2015-06-15 20:21:22,498 INFO org.apache.hadoop.hbase.regionserver.wal.FSHLog: Slow sync cost: 1691 ms, current pipeline: [10.168.32.216:50010, 10.168.32.217:50010, 10.168.32.214:50010]
2015-06-15 20:21:22,498 INFO org.apache.hadoop.hbase.regionserver.wal.FSHLog: Slow sync cost: 1691 ms, current pipeline: [10.168.32.216:50010, 10.168.32.217:50010, 10.168.32.214:50010]
2015-06-15 20:21:22,499 INFO org.apache.hadoop.hbase.regionserver.wal.FSHLog: Slow sync cost: 1688 ms, current pipeline: [10.168.32.216:50010, 10.168.32.217:50010, 10.168.32.214:50010]
2015-06-15 20:21:22,499 INFO org.apache.hadoop.hbase.regionserver.wal.FSHLog: Slow sync cost: 1690 ms, current pipeline: [10.168.32.216:50010, 10.168.32.217:50010, 10.168.32.214:50010]

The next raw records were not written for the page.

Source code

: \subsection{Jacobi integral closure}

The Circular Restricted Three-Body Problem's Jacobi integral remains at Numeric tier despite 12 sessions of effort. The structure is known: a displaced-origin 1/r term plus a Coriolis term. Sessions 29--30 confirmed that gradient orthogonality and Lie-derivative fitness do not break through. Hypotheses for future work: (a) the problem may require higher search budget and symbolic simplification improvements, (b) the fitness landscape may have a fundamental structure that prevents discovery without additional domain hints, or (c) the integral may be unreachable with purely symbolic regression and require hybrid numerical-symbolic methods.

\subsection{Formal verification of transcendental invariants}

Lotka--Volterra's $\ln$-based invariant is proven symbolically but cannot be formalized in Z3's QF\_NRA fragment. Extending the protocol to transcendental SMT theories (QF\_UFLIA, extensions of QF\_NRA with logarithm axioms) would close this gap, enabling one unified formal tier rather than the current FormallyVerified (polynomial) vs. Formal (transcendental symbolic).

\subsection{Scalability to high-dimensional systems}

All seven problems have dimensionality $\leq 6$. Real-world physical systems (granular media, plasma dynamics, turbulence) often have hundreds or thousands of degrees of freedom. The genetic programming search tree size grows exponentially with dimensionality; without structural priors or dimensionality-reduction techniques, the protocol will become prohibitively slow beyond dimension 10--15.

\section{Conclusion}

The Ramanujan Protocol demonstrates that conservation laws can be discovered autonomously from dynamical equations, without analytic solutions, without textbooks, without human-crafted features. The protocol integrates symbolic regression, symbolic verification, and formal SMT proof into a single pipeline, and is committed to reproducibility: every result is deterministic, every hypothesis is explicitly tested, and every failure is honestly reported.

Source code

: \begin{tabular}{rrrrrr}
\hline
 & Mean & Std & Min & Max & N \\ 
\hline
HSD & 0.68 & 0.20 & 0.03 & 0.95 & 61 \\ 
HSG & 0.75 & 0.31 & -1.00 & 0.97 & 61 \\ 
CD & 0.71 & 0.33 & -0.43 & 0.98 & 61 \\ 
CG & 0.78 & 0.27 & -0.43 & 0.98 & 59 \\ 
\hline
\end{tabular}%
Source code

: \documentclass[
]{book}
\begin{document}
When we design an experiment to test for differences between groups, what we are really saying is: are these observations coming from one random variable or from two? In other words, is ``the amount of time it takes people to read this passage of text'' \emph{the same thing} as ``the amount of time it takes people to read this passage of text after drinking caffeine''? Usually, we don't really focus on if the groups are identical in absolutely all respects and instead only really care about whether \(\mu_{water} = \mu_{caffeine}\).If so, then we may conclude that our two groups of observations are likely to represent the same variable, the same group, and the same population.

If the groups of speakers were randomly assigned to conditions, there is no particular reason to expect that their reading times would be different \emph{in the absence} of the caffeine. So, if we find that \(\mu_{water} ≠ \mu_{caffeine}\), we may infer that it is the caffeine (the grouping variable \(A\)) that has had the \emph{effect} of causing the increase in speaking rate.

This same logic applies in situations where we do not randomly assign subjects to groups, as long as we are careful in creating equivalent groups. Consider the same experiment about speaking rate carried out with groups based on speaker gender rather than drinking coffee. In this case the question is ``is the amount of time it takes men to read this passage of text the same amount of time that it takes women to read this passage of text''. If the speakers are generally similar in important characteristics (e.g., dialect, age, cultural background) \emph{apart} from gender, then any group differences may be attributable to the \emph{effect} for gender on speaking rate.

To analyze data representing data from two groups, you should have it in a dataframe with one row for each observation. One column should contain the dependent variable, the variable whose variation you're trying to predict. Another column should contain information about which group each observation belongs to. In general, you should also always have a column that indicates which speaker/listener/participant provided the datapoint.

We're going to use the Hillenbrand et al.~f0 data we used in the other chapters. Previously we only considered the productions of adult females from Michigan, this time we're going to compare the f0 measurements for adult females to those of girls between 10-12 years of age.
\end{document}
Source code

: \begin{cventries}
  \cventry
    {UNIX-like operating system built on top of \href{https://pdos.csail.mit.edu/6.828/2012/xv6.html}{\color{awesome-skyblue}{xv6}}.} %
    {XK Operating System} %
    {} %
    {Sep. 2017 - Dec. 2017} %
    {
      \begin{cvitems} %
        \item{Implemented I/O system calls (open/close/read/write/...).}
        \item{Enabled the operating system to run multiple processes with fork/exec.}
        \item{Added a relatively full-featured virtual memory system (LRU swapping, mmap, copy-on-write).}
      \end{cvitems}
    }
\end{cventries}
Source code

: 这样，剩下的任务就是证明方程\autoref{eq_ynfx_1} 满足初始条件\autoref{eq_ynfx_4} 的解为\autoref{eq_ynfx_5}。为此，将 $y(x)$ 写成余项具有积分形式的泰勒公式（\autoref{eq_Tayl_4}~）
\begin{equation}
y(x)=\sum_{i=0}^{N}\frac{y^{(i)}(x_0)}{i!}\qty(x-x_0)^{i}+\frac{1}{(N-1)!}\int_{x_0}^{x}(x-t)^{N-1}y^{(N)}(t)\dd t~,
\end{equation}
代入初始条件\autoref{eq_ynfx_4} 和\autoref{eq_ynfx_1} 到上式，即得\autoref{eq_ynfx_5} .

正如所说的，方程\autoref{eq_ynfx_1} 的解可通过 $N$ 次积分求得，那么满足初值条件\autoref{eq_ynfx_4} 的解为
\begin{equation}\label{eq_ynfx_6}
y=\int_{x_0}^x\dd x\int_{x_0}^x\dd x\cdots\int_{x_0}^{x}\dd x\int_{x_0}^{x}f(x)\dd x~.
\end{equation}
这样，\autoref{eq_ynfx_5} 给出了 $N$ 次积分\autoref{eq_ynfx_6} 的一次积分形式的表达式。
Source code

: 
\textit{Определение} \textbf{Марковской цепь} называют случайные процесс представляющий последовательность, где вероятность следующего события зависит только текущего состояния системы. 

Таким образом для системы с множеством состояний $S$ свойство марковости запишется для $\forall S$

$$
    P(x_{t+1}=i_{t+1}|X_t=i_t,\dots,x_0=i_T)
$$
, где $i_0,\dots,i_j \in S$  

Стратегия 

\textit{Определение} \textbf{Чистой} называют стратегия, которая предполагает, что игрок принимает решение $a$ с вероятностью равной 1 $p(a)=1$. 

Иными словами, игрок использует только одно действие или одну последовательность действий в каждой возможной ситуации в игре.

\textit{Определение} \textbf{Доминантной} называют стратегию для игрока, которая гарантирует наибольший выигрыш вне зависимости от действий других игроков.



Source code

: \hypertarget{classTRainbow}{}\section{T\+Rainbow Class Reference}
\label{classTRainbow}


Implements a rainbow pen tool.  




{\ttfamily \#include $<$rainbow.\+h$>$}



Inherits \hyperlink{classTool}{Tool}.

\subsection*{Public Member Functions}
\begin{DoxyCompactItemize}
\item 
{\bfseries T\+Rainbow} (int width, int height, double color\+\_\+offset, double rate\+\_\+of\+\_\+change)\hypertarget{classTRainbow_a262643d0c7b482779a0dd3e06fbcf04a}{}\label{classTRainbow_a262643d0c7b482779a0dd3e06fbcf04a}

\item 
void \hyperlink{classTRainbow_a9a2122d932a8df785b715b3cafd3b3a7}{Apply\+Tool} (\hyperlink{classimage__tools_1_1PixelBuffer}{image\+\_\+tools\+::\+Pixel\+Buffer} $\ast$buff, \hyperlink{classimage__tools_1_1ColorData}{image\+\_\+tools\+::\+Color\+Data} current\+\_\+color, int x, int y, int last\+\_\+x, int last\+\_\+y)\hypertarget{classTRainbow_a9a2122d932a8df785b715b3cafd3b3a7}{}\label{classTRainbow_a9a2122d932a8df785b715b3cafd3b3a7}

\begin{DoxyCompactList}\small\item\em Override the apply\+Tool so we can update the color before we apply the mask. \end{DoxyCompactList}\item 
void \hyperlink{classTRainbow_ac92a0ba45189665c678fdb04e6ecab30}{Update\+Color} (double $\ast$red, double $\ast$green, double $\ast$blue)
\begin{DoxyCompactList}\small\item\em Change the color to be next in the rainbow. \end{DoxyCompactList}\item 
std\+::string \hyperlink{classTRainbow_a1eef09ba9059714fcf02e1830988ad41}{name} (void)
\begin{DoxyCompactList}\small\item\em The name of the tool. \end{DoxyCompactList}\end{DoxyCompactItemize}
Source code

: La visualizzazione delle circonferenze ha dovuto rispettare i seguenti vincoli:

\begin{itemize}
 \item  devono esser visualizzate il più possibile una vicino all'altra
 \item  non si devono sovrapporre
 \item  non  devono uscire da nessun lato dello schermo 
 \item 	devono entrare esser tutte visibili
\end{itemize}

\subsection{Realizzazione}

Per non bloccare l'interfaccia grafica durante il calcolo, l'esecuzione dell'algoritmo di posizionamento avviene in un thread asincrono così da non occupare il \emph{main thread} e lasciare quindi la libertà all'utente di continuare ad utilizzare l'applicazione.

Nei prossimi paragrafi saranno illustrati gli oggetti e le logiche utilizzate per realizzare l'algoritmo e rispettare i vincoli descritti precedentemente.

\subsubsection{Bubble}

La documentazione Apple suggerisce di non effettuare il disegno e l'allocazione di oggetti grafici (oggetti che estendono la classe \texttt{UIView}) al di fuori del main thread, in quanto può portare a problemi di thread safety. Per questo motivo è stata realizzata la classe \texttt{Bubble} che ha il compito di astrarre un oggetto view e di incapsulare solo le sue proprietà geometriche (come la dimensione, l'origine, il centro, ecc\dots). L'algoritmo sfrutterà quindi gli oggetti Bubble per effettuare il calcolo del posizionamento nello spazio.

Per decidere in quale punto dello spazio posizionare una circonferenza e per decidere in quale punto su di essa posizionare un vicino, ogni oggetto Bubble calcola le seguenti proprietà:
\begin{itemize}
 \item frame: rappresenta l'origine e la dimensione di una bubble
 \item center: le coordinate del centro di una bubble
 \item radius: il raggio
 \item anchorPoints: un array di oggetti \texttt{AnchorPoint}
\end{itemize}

2015-06-15 20:21:27,557 INFO org.apache.hadoop.hbase.util.JvmPauseMonitor: Detected pause in JVM or host machine (eg GC): pause of approximately 1614ms
GC pool 'ConcurrentMarkSweep' had collection(s): count=1 time=1655ms
2015-06-15 20:21:27,573 INFO org.apache.hadoop.hbase.regionserver.wal.FSHLog: Slow sync cost: 1655 ms, current pipeline: [10.168.32.216:50010, 10.168.32.217:50010, 10.168.32.214:50010]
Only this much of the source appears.